The sport is suffering death by a thousand cuts and there is no sign of it ending anytime soon. Coe is next Wednesday (December 2) due to appear before a Culture, Media and Sport Committee at the British Parliament, who have launched an inquiry into blood doping following the revelations broadcast by German television channel ARD and The Sunday Times last year. The meeting is certain to lead to another series of negative headlines and Coe can once again expect to be quizzed by publicity hungry politicians on his links with Nike.
Then, even more damning, will be the publication of the second half of the report from the World Anti-Doping Agency Independent Commission, which already exposed the level of doping within athletics in Russia. Richard Pound, the Commission's chairman, has revealed there will be a "wow factor" when the next part about the depth of corruption within the IAAF is released. “People will say: ‘How on earth could this happen?’" Pound told one British newspaper. "It’s a complete betrayal of what the people in charge of the sport should be doing.”
I know Coe will be just as hurt by the allegations as any other athletics fan. It is easy to forget that for every corrupt official within a governing body there are usually at least another 20 who remain honest, totally committed to what they are doing in an honest, fair and transparent manner. "Like so many here in Monaco I have given my life to this sport and I am f...king pissed off," wrote one long-standing IAAF employee to me earlier this week.
Even after the second part of Pound's report is published, the IAAF will still not be able to think about looking too far forward because at its next Council meeting in Cardiff on March 27 it will have to consider what to do about Russia when its studies the findings of its independent task force led by Norwegian anti-doping expert Rune Andersen. With everyone in Russia from Vladimir Putin downwards claiming they are committed to resolving the situation which led to the country's unprecedented suspension,
it is hard to believe the IAAF will not restore their membership in time so they can compete at Rio 2016. Coe knows that will lead to more claims of deals having been cut and that the original ban was just cosmetic.

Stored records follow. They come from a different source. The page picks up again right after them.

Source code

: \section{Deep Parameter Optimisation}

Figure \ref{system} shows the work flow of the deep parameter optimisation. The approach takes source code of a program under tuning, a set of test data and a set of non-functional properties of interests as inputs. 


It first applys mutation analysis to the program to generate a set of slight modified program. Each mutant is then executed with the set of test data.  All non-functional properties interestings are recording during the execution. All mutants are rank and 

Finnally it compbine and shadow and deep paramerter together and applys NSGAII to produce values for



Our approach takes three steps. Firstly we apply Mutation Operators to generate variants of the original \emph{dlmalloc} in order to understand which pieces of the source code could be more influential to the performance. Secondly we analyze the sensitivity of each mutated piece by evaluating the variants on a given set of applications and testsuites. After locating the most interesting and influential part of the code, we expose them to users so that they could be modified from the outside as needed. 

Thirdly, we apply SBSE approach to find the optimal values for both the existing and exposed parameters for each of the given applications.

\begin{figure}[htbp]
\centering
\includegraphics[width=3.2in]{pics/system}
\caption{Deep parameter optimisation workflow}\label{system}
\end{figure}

Perhaps only after that can Coe begin thinking about the track and field at the Olympics in Rio de Janeiro, where he will be desperately hoping Usain Bolt can once again do his bit to try to rescue the sport. Whatever the Jamaican achieves, though, the athletics at Rio 2016 will not match what London 2012 served up, arguably the finest moment in the sport's long history. Capacity crowds for every session, outstanding performances and breathtaking moments of drama. Coe, remember, deserves a great deal of credit for that success, something which appears to have been too quickly forgotten by too many people.
Perhaps by the time the 2017 IAAF World Championships take place in that same Olympic Stadium on the Queen Elizabeth Olympic Park we will be starting to see the effects of Coe's reforms, which will be appropriate. It is going to be a difficult couple of years but if anyone can turn the sport around then it is Sebastian Coe.